[WHAT THIS TASK INVOLVES]: Write out every entry exactly as it stands.

.....

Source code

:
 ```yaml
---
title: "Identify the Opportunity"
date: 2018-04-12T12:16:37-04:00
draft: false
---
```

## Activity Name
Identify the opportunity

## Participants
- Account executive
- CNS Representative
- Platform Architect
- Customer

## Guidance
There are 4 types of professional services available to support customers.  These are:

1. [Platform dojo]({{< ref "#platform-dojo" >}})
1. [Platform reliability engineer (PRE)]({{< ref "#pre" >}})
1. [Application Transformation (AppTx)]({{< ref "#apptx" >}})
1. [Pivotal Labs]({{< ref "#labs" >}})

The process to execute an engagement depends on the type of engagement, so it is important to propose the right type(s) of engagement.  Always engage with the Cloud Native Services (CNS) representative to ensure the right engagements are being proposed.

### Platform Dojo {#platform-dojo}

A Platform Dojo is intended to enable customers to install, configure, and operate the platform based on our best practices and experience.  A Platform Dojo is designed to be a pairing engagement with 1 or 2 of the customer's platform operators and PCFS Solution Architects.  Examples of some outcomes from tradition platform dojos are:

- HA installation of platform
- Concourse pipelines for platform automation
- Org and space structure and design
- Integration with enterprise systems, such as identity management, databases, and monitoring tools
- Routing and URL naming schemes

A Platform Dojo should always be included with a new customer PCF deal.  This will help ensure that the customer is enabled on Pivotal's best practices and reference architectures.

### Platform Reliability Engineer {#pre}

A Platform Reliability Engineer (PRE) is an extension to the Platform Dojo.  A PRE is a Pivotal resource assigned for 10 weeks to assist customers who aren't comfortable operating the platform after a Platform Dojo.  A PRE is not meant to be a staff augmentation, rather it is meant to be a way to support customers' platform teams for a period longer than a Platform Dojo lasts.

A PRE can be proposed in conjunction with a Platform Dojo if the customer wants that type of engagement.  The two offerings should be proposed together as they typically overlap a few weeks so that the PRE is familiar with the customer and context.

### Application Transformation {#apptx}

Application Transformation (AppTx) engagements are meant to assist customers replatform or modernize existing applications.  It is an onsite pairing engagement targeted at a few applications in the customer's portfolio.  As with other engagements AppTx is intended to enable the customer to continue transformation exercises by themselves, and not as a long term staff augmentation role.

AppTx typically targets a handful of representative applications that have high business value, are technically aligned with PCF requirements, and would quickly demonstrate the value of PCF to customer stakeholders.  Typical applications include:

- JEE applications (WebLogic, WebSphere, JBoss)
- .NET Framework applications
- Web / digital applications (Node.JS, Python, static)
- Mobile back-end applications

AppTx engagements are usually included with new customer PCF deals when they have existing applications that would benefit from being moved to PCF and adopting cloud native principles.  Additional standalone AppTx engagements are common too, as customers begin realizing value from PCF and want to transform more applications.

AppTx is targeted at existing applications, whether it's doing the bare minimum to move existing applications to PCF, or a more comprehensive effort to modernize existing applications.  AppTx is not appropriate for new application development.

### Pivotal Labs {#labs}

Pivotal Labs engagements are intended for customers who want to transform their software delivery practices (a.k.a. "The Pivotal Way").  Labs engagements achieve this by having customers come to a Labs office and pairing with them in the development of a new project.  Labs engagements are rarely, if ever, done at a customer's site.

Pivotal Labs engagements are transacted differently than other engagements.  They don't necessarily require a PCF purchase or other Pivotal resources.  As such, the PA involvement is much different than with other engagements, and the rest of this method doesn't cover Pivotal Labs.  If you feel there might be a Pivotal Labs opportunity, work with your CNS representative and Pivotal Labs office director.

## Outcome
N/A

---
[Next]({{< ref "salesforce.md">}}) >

.....

[RESPONSE AREA]:
Source code

:
 ```yaml
---
title: "Identify the Opportunity"
date: 2018-04-12T12:16:37-04:00
draft: false
---
```

## Activity Name
Identify the opportunity

## Participants
- Account executive
- CNS Representative
- Platform Architect
- Customer

## Guidance
There are 4 types of professional services available to support customers.  These are:

1. [Platform dojo]({{< ref "#platform-dojo" >}})
1. [Platform reliability engineer (PRE)]({{< ref "#pre" >}})
1. [Application Transformation (AppTx)]({{< ref "#apptx" >}})
1. [Pivotal Labs]({{< ref "#labs" >}})

The process to execute an engagement depends on the type of engagement, so it is important to propose the right type(s) of engagement.  Always engage with the Cloud Native Services (CNS) representative to ensure the right engagements are being proposed.

### Platform Dojo {#platform-dojo}

A Platform Dojo is intended to enable customers to install, configure, and operate the platform based on our best practices and experience.  A Platform Dojo is designed to be a pairing engagement with 1 or 2 of the customer's platform operators and PCFS Solution Architects.  Examples of some outcomes from tradition platform dojos are:

- HA installation of platform
- Concourse pipelines for platform automation
- Org and space structure and design
- Integration with enterprise systems, such as identity management, databases, and monitoring tools
- Routing and URL naming schemes

A Platform Dojo should always be included with a new customer PCF deal.  This will help ensure that the customer is enabled on Pivotal's best practices and reference architectures.

### Platform Reliability Engineer {#pre}

A Platform Reliability Engineer (PRE) is an extension to the Platform Dojo.  A PRE is a Pivotal resource assigned for 10 weeks to assist customers who aren't comfortable operating the platform after a Platform Dojo.  A PRE is not meant to be a staff augmentation, rather it is meant to be a way to support customers' platform teams for a period longer than a Platform Dojo lasts.

A PRE can be proposed in conjunction with a Platform Dojo if the customer wants that type of engagement.  The two offerings should be proposed together as they typically overlap a few weeks so that the PRE is familiar with the customer and context.

### Application Transformation {#apptx}

Application Transformation (AppTx) engagements are meant to assist customers replatform or modernize existing applications.  It is an onsite pairing engagement targeted at a few applications in the customer's portfolio.  As with other engagements AppTx is intended to enable the customer to continue transformation exercises by themselves, and not as a long term staff augmentation role.

AppTx typically targets a handful of representative applications that have high business value, are technically aligned with PCF requirements, and would quickly demonstrate the value of PCF to customer stakeholders.  Typical applications include:

- JEE applications (WebLogic, WebSphere, JBoss)
- .NET Framework applications
- Web / digital applications (Node.JS, Python, static)
- Mobile back-end applications

AppTx engagements are usually included with new customer PCF deals when they have existing applications that would benefit from being moved to PCF and adopting cloud native principles.  Additional standalone AppTx engagements are common too, as customers begin realizing value from PCF and want to transform more applications.

AppTx is targeted at existing applications, whether it's doing the bare minimum to move existing applications to PCF, or a more comprehensive effort to modernize existing applications.  AppTx is not appropriate for new application development.

### Pivotal Labs {#labs}

Pivotal Labs engagements are intended for customers who want to transform their software delivery practices (a.k.a. "The Pivotal Way").  Labs engagements achieve this by having customers come to a Labs office and pairing with them in the development of a new project.  Labs engagements are rarely, if ever, done at a customer's site.

Pivotal Labs engagements are transacted differently than other engagements.  They don't necessarily require a PCF purchase or other Pivotal resources.  As such, the PA involvement is much different than with other engagements, and the rest of this method doesn't cover Pivotal Labs.  If you feel there might be a Pivotal Labs opportunity, work with your CNS representative and Pivotal Labs office director.

## Outcome
N/A

---
[Next]({{< ref "salesforce.md">}}) >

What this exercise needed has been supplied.